> _Information shown_:

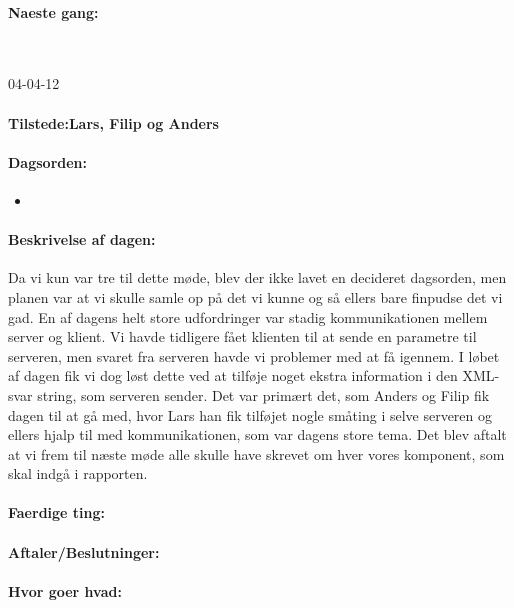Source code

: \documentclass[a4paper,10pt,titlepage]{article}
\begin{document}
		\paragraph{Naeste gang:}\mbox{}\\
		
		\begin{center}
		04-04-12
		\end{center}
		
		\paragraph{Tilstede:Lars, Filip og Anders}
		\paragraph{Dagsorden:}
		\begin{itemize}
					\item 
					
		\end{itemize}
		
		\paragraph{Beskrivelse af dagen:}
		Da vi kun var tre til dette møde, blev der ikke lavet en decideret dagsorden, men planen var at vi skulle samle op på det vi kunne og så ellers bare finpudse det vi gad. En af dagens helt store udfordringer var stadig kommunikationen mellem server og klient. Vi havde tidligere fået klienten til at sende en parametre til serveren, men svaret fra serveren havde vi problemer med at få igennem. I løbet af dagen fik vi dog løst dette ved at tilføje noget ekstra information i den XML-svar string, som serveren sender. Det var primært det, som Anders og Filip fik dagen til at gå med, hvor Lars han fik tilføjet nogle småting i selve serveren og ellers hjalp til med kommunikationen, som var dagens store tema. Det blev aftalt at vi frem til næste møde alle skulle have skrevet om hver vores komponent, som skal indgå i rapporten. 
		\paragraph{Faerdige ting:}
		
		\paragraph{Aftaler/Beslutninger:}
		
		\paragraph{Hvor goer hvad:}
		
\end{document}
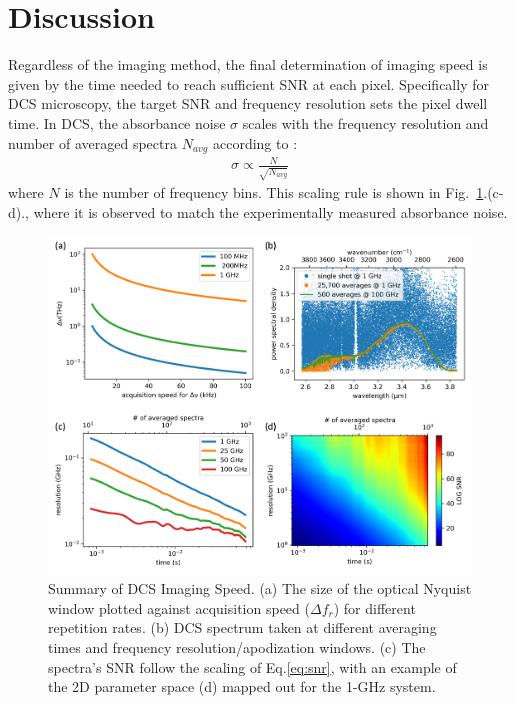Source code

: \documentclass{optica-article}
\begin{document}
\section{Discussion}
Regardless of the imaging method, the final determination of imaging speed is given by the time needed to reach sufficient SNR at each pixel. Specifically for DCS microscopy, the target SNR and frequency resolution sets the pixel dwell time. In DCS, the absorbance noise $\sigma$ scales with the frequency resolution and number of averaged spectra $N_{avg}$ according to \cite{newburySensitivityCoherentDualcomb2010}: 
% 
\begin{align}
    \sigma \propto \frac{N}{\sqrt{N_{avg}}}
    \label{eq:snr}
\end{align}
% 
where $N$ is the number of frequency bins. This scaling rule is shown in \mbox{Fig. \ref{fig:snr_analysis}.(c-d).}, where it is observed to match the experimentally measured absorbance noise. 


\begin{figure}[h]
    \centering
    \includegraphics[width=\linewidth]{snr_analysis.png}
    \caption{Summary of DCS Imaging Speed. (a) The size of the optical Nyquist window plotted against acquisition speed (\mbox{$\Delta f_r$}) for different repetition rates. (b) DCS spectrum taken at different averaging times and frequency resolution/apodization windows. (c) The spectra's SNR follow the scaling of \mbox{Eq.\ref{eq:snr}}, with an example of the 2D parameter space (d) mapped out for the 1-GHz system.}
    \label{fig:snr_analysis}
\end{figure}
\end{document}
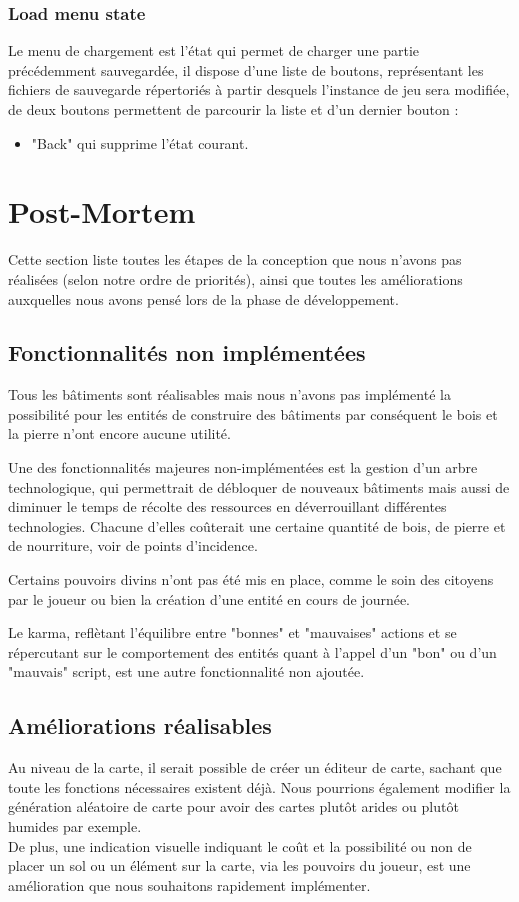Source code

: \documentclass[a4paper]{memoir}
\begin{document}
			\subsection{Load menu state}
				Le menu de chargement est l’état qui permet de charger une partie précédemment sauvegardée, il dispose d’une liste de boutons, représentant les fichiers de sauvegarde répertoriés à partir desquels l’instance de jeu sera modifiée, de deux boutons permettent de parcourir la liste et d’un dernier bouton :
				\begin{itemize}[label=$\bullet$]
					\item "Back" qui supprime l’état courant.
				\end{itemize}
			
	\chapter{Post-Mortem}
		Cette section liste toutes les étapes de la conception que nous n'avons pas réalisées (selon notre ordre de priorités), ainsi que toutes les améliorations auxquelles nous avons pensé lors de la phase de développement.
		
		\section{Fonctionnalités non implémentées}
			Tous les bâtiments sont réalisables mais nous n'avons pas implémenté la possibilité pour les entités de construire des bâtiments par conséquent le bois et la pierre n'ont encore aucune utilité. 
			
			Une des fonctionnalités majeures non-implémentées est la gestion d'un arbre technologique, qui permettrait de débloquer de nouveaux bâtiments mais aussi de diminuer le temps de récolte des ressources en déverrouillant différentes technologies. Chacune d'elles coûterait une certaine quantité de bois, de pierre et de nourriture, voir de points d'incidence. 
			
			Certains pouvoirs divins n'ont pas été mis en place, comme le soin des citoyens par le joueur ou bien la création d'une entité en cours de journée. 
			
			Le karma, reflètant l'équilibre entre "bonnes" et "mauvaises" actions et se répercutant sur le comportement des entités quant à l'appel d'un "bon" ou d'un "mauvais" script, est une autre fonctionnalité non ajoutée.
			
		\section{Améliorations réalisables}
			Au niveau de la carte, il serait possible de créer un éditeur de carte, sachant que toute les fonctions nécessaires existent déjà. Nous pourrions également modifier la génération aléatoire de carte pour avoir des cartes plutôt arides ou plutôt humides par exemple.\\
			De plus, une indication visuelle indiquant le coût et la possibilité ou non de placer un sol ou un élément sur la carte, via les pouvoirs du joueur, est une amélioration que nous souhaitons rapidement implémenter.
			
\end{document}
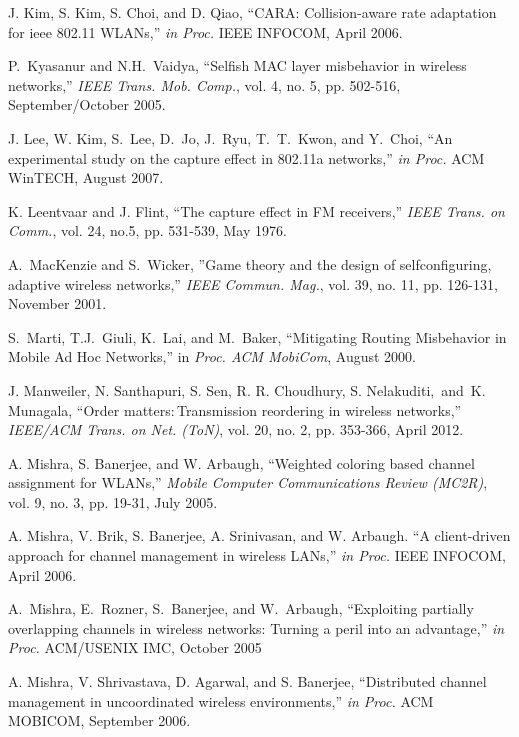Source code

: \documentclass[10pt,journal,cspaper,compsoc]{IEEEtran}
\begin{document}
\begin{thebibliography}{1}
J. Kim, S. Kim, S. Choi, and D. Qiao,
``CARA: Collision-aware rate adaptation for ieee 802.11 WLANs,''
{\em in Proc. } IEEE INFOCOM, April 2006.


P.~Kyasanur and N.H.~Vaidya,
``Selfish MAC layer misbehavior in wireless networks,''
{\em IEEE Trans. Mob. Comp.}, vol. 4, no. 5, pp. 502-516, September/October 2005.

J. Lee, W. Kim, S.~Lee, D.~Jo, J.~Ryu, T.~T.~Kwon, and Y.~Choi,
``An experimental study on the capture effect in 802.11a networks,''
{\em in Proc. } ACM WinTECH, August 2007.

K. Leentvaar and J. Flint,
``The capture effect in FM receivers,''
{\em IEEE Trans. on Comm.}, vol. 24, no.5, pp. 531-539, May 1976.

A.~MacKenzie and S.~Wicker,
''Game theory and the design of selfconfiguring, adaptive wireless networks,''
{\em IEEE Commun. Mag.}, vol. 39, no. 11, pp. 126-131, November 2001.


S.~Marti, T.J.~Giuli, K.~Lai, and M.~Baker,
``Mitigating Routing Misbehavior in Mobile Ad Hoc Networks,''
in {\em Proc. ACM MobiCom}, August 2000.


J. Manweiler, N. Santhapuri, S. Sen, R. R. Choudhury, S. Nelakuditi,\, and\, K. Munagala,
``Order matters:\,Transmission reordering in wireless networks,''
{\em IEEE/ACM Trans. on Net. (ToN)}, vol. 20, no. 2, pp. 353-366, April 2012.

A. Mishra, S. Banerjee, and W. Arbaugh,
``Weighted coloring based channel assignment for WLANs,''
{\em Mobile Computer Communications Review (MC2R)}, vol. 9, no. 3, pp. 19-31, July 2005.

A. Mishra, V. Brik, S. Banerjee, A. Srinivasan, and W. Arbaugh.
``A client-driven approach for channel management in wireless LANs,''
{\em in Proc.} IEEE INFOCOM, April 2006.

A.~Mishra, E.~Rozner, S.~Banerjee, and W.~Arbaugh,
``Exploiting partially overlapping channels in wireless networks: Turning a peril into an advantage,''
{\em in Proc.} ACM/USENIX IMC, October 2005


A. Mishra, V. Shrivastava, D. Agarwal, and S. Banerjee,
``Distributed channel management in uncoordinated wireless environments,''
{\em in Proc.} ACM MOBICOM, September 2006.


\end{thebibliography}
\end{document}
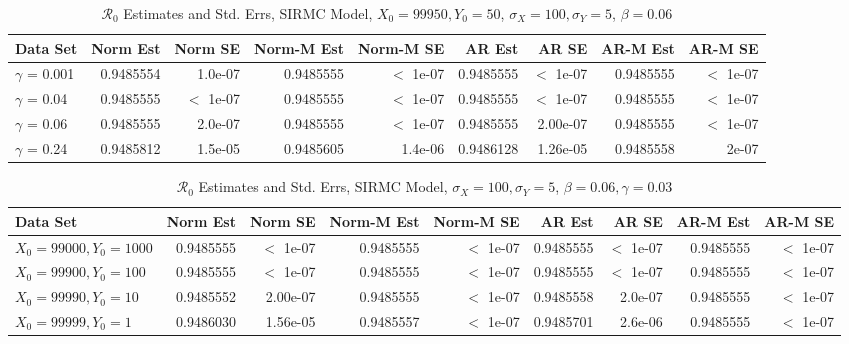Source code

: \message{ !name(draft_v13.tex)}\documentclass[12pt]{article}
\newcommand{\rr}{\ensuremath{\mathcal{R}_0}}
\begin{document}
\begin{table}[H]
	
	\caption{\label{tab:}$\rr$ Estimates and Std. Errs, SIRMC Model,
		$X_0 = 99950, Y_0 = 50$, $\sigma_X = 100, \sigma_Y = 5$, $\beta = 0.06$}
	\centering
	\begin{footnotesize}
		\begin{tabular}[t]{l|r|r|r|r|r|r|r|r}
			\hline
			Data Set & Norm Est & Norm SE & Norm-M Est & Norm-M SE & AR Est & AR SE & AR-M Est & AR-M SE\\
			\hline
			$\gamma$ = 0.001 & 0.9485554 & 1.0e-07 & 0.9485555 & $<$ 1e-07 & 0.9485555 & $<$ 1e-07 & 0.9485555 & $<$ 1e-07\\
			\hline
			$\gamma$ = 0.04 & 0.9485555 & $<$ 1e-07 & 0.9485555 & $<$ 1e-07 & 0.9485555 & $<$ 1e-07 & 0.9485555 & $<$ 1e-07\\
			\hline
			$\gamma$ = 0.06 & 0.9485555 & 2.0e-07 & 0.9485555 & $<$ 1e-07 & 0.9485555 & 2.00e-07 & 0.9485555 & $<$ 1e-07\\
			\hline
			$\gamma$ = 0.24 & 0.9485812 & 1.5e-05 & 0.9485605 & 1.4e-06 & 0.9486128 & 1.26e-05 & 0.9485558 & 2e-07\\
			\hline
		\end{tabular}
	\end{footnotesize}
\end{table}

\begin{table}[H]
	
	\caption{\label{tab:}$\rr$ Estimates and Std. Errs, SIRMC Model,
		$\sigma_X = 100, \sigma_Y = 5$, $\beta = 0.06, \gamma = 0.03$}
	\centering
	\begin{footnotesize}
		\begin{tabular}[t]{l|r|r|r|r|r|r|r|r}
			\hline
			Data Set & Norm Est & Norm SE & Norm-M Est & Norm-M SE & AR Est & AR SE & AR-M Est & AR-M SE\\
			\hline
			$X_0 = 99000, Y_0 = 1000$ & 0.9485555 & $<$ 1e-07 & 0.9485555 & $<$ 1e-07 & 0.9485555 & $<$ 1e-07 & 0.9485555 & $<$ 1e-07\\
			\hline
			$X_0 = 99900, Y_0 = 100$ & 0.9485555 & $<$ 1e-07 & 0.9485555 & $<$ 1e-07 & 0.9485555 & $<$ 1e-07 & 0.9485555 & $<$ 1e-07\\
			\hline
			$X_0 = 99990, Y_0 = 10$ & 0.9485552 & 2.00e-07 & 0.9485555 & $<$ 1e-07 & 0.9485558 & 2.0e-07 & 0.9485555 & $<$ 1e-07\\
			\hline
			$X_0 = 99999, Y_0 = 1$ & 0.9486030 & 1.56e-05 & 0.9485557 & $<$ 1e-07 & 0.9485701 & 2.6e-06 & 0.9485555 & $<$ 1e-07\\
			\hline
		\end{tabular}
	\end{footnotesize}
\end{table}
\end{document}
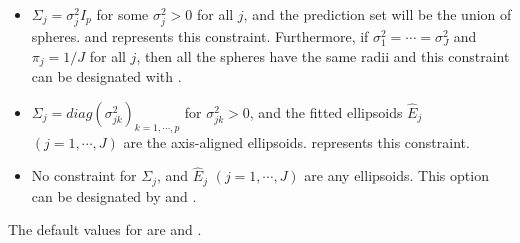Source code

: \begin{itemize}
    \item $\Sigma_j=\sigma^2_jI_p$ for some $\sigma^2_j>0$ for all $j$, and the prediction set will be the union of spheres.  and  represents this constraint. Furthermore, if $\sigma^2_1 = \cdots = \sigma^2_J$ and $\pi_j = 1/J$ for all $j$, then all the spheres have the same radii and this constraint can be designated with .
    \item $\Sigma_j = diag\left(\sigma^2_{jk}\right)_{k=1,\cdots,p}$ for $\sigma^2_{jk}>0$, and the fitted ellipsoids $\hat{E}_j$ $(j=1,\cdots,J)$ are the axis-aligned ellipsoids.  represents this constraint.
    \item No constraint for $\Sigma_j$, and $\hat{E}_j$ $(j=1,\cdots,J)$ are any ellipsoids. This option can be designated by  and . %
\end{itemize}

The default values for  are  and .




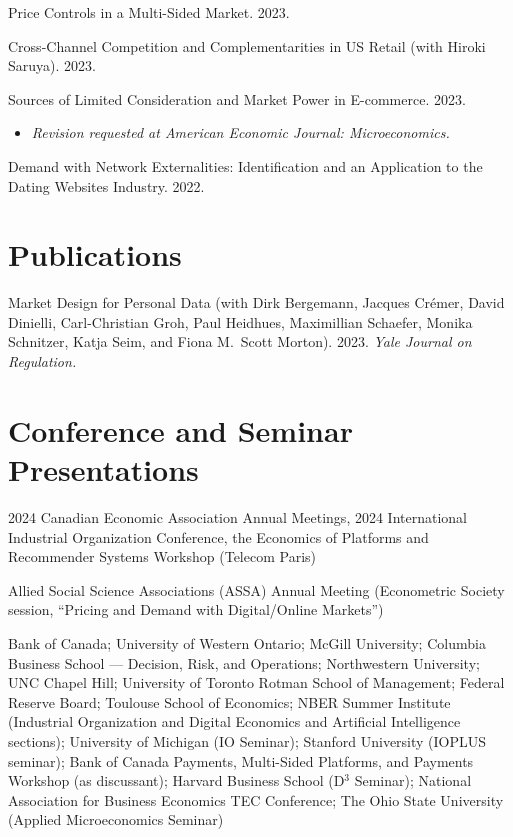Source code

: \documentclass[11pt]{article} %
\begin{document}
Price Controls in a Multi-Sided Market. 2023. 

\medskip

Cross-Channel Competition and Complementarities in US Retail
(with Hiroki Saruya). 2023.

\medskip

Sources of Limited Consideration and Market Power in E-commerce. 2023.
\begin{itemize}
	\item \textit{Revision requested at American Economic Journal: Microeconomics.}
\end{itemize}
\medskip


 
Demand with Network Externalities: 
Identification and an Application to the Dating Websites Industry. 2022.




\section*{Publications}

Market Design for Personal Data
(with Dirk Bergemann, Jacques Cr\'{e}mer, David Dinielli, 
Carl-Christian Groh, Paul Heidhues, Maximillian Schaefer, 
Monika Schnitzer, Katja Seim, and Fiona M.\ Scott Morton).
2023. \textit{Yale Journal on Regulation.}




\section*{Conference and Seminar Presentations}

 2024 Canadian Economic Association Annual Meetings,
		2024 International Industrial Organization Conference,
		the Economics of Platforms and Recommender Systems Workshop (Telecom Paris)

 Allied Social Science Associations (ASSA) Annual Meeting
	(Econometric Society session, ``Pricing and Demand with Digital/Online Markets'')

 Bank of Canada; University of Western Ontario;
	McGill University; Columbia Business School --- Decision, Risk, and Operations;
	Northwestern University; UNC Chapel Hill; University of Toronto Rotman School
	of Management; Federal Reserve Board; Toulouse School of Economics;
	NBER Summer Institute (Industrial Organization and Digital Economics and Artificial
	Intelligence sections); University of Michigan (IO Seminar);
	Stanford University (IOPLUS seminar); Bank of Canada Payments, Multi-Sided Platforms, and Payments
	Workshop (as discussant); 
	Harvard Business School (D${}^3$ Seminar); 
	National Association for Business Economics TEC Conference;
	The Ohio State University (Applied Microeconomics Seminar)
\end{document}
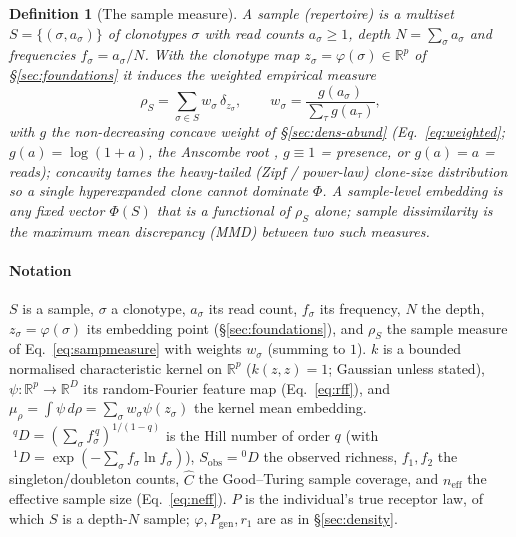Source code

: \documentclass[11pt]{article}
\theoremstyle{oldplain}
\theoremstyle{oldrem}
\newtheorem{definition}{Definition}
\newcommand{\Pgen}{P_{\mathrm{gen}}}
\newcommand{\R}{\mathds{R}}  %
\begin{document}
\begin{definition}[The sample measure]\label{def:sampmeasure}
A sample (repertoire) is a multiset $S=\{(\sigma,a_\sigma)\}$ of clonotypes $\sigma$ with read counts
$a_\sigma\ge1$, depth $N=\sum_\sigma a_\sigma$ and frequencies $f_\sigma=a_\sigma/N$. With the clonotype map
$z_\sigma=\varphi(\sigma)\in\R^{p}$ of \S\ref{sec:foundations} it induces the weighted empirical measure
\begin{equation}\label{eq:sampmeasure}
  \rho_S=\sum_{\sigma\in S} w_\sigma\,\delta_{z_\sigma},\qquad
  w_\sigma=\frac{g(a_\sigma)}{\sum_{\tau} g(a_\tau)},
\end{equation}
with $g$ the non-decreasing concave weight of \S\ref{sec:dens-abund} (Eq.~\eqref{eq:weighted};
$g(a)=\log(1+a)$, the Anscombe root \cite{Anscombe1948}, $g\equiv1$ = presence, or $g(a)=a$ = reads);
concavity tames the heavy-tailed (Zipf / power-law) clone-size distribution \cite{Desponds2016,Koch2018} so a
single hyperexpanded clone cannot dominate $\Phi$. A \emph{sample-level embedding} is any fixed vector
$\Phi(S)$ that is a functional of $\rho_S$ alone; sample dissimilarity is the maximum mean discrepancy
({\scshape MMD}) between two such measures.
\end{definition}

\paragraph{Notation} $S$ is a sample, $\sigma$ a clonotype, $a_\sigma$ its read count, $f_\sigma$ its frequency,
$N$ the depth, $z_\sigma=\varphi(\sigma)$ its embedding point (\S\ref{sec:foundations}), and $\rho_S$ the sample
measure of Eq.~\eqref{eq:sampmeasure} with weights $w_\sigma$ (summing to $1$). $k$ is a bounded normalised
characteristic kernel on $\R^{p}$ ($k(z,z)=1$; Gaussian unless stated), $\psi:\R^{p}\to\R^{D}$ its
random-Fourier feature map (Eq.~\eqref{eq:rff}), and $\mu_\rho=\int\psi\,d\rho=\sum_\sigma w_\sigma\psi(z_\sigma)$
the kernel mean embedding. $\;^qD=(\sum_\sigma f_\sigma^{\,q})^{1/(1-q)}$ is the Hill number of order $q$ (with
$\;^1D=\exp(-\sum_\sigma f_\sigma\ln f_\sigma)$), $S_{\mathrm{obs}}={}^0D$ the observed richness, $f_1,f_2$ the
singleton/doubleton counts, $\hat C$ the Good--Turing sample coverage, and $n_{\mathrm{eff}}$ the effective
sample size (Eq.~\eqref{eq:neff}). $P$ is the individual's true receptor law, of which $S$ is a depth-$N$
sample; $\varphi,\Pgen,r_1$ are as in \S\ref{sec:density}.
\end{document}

> _Problem to solve_: Filter the data above down to lines with the word "bois", and copy them.

> _Response to this exercise_:
			Tous les bâtiments sont réalisables mais nous n'avons pas implémenté la possibilité pour les entités de construire des bâtiments par conséquent le bois et la pierre n'ont encore aucune utilité. 
			Une des fonctionnalités majeures non-implémentées est la gestion d'un arbre technologique, qui permettrait de débloquer de nouveaux bâtiments mais aussi de diminuer le temps de récolte des ressources en déverrouillant différentes technologies. Chacune d'elles coûterait une certaine quantité de bois, de pierre et de nourriture, voir de points d'incidence. 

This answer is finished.